Non c’è dubbio, questo è “il governo della nostalgia”, ovvero del ritorno al passato, ma di un passato di cui si predilige quanto rappresentò lo svilimento di ogni forma di coraggio, sia individuale che di gruppo, il rifugiarsi nel convenzionale che impone la consuetudine senza originalità o capacità critica e quindi a ciascuno il proprio tatuaggio, che è poi sempre lo stesso (marchiati dalla medesima “creatività”, quella che nutre di sporcizie saracinesche e muri). Tatuati per dirsi pronti nel sottomettersi a forme di cultura tribale o ad obbedire a inquadramenti marziali o per fantasticare sulla “propria pelle” un io, io, io che non si è accorto di essere ormai suddito e non cittadino.
In breve, un ritorno al passato che neghi immaginazioni e invenzioni e tendenze e opinioni diverse. Insomma, risposte responsabili (razionali?) alle “paure di una società disillusa dall’idea di scambio tra sacrifici e opportunità”, come giustamente scrive Antonio Polito sul Corriere della Sera.
Proprio sulla copertina di un libro sugli scritti giovanili di Hume, curato da Spartaco Pupo da poco in libreria, si legge a nostro parziale conforto:
Una nazione civile con un governo mal costituito difficilmente diventerà del tutto barbara; il suo cambiamento, per quanto vasto, non potrà mai estendersi fino alla messa al bando di tutte le arti…

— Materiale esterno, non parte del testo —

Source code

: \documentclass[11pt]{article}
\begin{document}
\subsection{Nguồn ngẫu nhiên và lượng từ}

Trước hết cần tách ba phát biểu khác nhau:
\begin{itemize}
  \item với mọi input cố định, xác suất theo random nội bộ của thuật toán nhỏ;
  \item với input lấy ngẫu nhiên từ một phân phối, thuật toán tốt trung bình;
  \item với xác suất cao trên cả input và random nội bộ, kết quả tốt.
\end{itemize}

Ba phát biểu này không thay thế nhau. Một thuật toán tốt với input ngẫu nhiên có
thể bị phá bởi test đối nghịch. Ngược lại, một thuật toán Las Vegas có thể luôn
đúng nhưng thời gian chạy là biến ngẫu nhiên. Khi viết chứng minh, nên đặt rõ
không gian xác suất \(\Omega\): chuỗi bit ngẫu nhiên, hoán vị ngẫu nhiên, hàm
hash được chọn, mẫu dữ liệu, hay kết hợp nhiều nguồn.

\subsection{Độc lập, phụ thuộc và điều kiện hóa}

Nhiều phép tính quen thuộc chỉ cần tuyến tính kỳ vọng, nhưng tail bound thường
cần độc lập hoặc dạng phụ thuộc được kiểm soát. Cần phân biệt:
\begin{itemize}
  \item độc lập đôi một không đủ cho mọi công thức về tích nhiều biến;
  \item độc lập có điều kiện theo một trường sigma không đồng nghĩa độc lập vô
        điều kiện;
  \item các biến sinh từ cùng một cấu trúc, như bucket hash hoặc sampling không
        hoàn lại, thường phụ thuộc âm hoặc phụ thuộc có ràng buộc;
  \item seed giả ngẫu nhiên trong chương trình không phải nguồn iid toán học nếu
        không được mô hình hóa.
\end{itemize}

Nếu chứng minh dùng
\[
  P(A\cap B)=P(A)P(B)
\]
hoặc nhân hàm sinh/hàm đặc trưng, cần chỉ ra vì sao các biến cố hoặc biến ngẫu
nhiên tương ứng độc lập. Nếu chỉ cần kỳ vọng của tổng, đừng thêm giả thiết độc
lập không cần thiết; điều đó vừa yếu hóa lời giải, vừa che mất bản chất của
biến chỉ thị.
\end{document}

E delle competenze, che poi è la stessa cosa.
Restando ancora sul giovane Hume:
Il rimedio a ogni inconveniente potrebbe a sua volta rivelarsi un altro inconveniente. Perciò non si avrebbe alcuna soluzione, come nell’esempio di un’opera progettata con genio la cui bellezza è cancellata dal caso.
Quasi che il filosofo avesse previsto l’orribile tragedia di Genova, un’opera progettata con genio la cui bellezza è cancellata dal caso. Purtroppo non sembra soltanto dal caso.
In realtà, Antonio Polito descrive assai bene un’Italia paese di “ogni inconveniente”, dove il rimedio potrebbe rivelarsi il solito, maledetto, altro inconveniente.
E in questo evidente ritorno al passato gli inconvenienti si stanno mostrando in tutta la loro pericolosità. Dal cosiddetto reddito di cittadinanza alle varie forme di sussidio, dalla volontà di rimettere in circolazione passaporti, timbri, frontiere o cortine ungheresi ai lavori socialmente utili (per una disoccupazione senza fine), da una scuola sempre più insensata sul modello della nazionale di calcio alle pensioni di chissà come e perché, senza farci mancare le partecipazioni statali, quelle che hanno contribuito al permanere di un Sud sussidiario, cioè secondario, non necessario.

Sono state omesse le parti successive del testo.